Ezra 7:7 (DRB)

Passage

And there went up some of the children of Israel, and of the children of the priests, and of the children of the Levites, and of the singing men, and of the porters, and of the Nathinites to Jerusalem in the seventh year of Artaxerxes the king.

Nearby Context

Ezra 7:5 The son of Abisue, the son of Phinees, the son of Eleazar, the son of Aaron, the priest from the beginning.

Ezra 7:6 This Esdras went up from Babylon, and he was a ready scribe in the law of Moses, which the Lord God had given to Israel: and the king granted him all his request, according to the hand of the Lord his God upon him.

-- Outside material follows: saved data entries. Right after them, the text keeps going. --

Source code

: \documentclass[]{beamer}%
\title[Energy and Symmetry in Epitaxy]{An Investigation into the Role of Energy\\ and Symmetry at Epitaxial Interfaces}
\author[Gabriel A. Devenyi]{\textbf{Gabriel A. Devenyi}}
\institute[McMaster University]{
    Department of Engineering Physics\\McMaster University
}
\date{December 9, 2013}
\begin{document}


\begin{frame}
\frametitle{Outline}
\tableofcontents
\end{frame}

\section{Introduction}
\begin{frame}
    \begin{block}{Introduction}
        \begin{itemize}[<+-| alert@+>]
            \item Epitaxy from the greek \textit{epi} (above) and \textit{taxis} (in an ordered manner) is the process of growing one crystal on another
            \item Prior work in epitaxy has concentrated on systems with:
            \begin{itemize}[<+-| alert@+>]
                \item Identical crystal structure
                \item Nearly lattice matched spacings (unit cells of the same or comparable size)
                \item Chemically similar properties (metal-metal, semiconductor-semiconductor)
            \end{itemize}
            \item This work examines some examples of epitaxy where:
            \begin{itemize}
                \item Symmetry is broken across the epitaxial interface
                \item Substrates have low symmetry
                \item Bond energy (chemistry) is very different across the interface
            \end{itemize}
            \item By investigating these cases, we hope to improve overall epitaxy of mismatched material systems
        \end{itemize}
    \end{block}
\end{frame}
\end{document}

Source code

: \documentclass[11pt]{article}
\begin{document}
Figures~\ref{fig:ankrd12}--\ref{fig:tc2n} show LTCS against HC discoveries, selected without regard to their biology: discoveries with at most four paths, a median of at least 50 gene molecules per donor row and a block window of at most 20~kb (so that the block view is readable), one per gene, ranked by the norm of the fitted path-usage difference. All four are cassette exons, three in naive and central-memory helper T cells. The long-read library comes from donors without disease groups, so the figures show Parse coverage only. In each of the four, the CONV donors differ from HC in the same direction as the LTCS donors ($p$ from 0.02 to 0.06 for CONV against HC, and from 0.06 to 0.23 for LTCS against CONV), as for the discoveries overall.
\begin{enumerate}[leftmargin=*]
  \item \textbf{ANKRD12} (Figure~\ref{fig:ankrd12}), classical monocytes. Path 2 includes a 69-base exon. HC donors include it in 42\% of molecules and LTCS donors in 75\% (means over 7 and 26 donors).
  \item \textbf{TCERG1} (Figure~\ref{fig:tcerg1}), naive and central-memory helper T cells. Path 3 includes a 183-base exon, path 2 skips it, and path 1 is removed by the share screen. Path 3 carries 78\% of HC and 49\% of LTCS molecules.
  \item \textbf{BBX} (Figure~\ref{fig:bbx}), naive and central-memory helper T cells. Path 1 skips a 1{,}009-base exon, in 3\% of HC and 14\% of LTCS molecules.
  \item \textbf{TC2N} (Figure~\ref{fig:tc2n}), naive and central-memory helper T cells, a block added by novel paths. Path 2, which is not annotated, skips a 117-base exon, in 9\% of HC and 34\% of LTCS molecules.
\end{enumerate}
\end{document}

Ezra 7:7 And there went up some of the children of Israel, and of the children of the priests, and of the children of the Levites, and of the singing men, and of the porters, and of the Nathinites to Jerusalem in the seventh year of Artaxerxes the king.

Ezra 7:8 And they came to Jerusalem in the fifth month, in the seventh year of the king.

Ezra 7:9 For upon the first day of the first month he began to go up from Babylon, and on the first day of the fifth month he came to Jerusalem according to the good hand of his God upon him.

Study Lenses

The verse centers on "went", "some", "children", "israel", "priests", and "levites". It is saying that the verse draws attention to "went" and "some", so its meaning should be read from those terms before moving to application.

The nearby context moves from verse 6's "This Esdras went up from Babylon and..." into verse 8's "And they came to Jerusalem in the...", so "went" and "some" belong inside that flow. In Ezra context, the local focus is covenant, worship, and faithfulness.

A plain takeaway is to answer the verse's own emphasis on "went" and "some" with trust shaped by these words, not by a vague optimism outside the passage.